GridGain Developers Hub

Disaster Recovery for Data Partitions

You perform disaster recovery operations to recover from situation when data operations on your GridGain cluster nodes become unfeasible because GridGain cannot guarantee data consistency. In such cases, you need to either return data to a consistent state or declare the current state consistent.

Disaster Scenarios and Recovery Instructions

Minority Offline

Minority refers to less than half of the number of replicas configured for a distribution zone (DZ). For example, of DZ1 is configured with 2 replicas and DZ2 - with 3 replicas, losing a single GridGain node is a majority loss for DZ1 and a minority loss for DZ2.

You may discover that one or more of your cluster nodes are offline in a number of ways, including the ignite recovery partition-states CLI command with the --global option, which would show Read-only partition, Degraded partition, or Unavailable partition for offline nodes.

Once a minority offline status has been discovered:

  1. Command the system to bring the offline node(s) online.

    The system attempts to bring the indicated nodes online. Possible outcomes are:

    • Nodes return online in time (before scale-down timeout) with valid data. The system replicates the missing data (if any)using either log replication or the full state transfer procedure.

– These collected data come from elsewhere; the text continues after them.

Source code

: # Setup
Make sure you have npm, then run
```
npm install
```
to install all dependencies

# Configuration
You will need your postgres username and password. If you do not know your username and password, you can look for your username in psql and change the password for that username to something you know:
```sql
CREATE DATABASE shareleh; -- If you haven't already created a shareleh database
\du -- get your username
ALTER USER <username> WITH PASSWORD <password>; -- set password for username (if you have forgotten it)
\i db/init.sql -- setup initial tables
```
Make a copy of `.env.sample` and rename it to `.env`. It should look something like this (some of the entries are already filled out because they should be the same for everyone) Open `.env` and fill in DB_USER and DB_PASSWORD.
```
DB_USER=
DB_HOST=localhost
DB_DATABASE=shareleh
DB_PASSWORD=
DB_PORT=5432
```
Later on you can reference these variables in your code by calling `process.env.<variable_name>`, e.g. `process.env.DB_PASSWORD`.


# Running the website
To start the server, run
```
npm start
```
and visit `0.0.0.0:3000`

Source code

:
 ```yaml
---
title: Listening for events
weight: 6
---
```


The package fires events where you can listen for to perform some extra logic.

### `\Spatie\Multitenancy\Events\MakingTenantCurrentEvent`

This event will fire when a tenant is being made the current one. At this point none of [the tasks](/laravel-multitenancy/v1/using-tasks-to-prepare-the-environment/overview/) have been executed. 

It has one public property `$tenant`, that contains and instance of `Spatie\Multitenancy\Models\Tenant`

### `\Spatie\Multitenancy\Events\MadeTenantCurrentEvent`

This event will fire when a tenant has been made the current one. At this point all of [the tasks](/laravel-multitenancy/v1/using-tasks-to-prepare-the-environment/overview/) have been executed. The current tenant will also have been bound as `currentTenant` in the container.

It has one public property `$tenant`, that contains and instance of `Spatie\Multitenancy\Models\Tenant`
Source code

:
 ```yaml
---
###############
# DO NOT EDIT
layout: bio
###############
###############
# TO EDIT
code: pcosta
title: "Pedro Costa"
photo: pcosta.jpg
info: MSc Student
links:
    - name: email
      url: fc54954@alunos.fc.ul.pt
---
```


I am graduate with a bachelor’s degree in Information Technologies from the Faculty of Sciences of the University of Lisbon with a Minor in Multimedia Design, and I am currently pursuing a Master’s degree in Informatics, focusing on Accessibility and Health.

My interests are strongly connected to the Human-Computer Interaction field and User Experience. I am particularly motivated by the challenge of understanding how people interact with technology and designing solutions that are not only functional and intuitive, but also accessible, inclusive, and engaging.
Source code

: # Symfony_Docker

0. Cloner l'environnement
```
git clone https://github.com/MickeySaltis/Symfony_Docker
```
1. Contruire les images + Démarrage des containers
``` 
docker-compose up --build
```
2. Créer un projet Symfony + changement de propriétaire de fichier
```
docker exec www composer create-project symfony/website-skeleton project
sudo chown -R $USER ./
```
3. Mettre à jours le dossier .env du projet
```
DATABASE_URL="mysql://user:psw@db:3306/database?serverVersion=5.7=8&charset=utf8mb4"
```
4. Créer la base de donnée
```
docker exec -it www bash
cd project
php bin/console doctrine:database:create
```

    • Nodes return online in time but without data. The system replicates the data using the full state transfer procedure.

    • A node does not return online before scale-down timeout. The system distributes a replica to a new node and starts the rebalance procedure.

    • Node return online with inconsistent data - see steps 4 and 5.

  2. Run the ignite recovery partition-states CLI command on the relevant zones/nodes/partitions to verify Partition States.

  3. If the state is Healthy or Available partition, consider the recovery completed.

  4. If the state is Broken:

    1. Restart your GrigGain node or the relevant partitions using the ignite recovery restart-partitions CLI command.

    2. Rerun the ignite recovery partition-states CLI command.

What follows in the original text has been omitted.